Nuestra clase política es experta en eso, en hacer como que nada malo ocurre. Pasaba durante el régimen de la Transición, en donde según algunos nada estaba mal, y sucede en tiempos de la Transformación, en donde, según otros, lo malo es muy pequeñito y lo bueno es inmenso e incomparable.

Pero el asunto es que el final de nuestra civilización (entiéndase ésta última como el orden material y moral que permite nuestra existencia como sociedad) comenzó hace años. Todo inició cuando se normalizó que la gente muriera asesinada producto de una supuesta guerra contra los malos. Según nuestros políticos los muertos se dividían en dos: los criminales que morían merecidamente y los inocentes que eran daños colaterales “necesarios” por el bien mayor.

Después se hizo común que las personas desaparecieran. Esta vez nos dijeron que ocurría porque “estaban en malos pasos” o porque “huyeron con el novio para comenzar una nueva vida”. Posteriormente se empezó a hablar con naturalidad de la muerte de periodistas y políticos de poca proyección nacional. Los primeros morían, según nos empezamos a explicar,  porque “seguramente se metieron con quien no debían”, con caciques, empresarios o gente del narcotráfico. Los segundos, según se rumoró en reuniones de grilla y de chisme político en restaurantes, eran cómplices de la economía criminal y todo se trató de un “ajuste de cuentas”.

Finalmente, sucedió que también los políticos de renombre y los más grandes comunicadores, esos que pensábamos intocables o “protegidos”, también eran asesinados o sufrían atentados.
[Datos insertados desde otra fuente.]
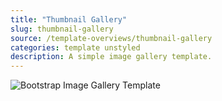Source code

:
 ```yaml
---
title: "Thumbnail Gallery"
slug: thumbnail-gallery
source: /template-overviews/thumbnail-gallery
categories: template unstyled
description: A simple image gallery template.
---
```


<img src="/assets/img/templates/thumbnail-gallery.jpg" class="img-responsive" alt="Bootstrap Image Gallery Template">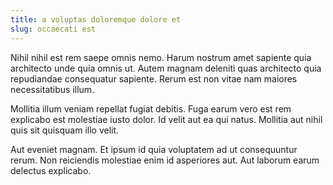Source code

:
 ```yaml
---
title: a voluptas doloremque dolore et
slug: occaecati est
---
```


Nihil nihil est rem saepe omnis nemo. Harum nostrum amet sapiente quia architecto unde quia omnis ut. Autem magnam deleniti quas architecto quia repudiandae consequatur sapiente. Rerum est non vitae nam maiores necessitatibus illum.

Mollitia illum veniam repellat fugiat debitis. Fuga earum vero est rem explicabo est molestiae iusto dolor. Id velit aut ea qui natus. Mollitia aut nihil quis sit quisquam illo velit.

Aut eveniet magnam. Et ipsum id quia voluptatem ad ut consequuntur rerum. Non reiciendis molestiae enim id asperiores aut. Aut laborum earum delectus explicabo.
Pero sólo nos importó unos días y después llamó nuestra atención cualquier otra cosa, como un beso entre dos hombres en una película de Disney o una influencer que le cocina a su novio. La clase política, aún viéndose afectada por los hechos, aprovechó nuestra distracción y de nuevo hizo como que nada ocurrió.

En la noche del 25 de julio asesinaron al político y ex rector de la Universidad Autónoma de Sinaloa, Héctor Melesio Cuén. Era un personaje de renombre, de gran trayectoria, opositor al gobernador Rubén Rocha, que denunció días antes de que lo mataran a balazos que le habían quitado la seguridad que tenía de la Guardia Nacional. Al día que se escribe esta columna, la noticia a nivel nacional se ha disipado, salvo por alguien que mencionó la posibilidad de que el día que lo mataron debía verse con un capo. De nuevo, algunos nos quieren decir que si algo le pasa a alguien es porque andaba en malos pasos.

El final de nuestra civilización comenzó en el momento en el que la clase política dejó de ver la muerte como algo que debe administrarse para que ocurra menos por causas naturales y que no debe ocurrir por motivaciones políticas, económicas o por cualquier desquite. Nadie tiene derecho de quitarle la vida a otra persona o desaparecerla. Pero hoy cualquiera puede ser asesinado y rápidamente se convertirá en una cifra más o en una “condena enérgica”. El final de nuestra civilización empezó el día que la muerte nos dejó de importar.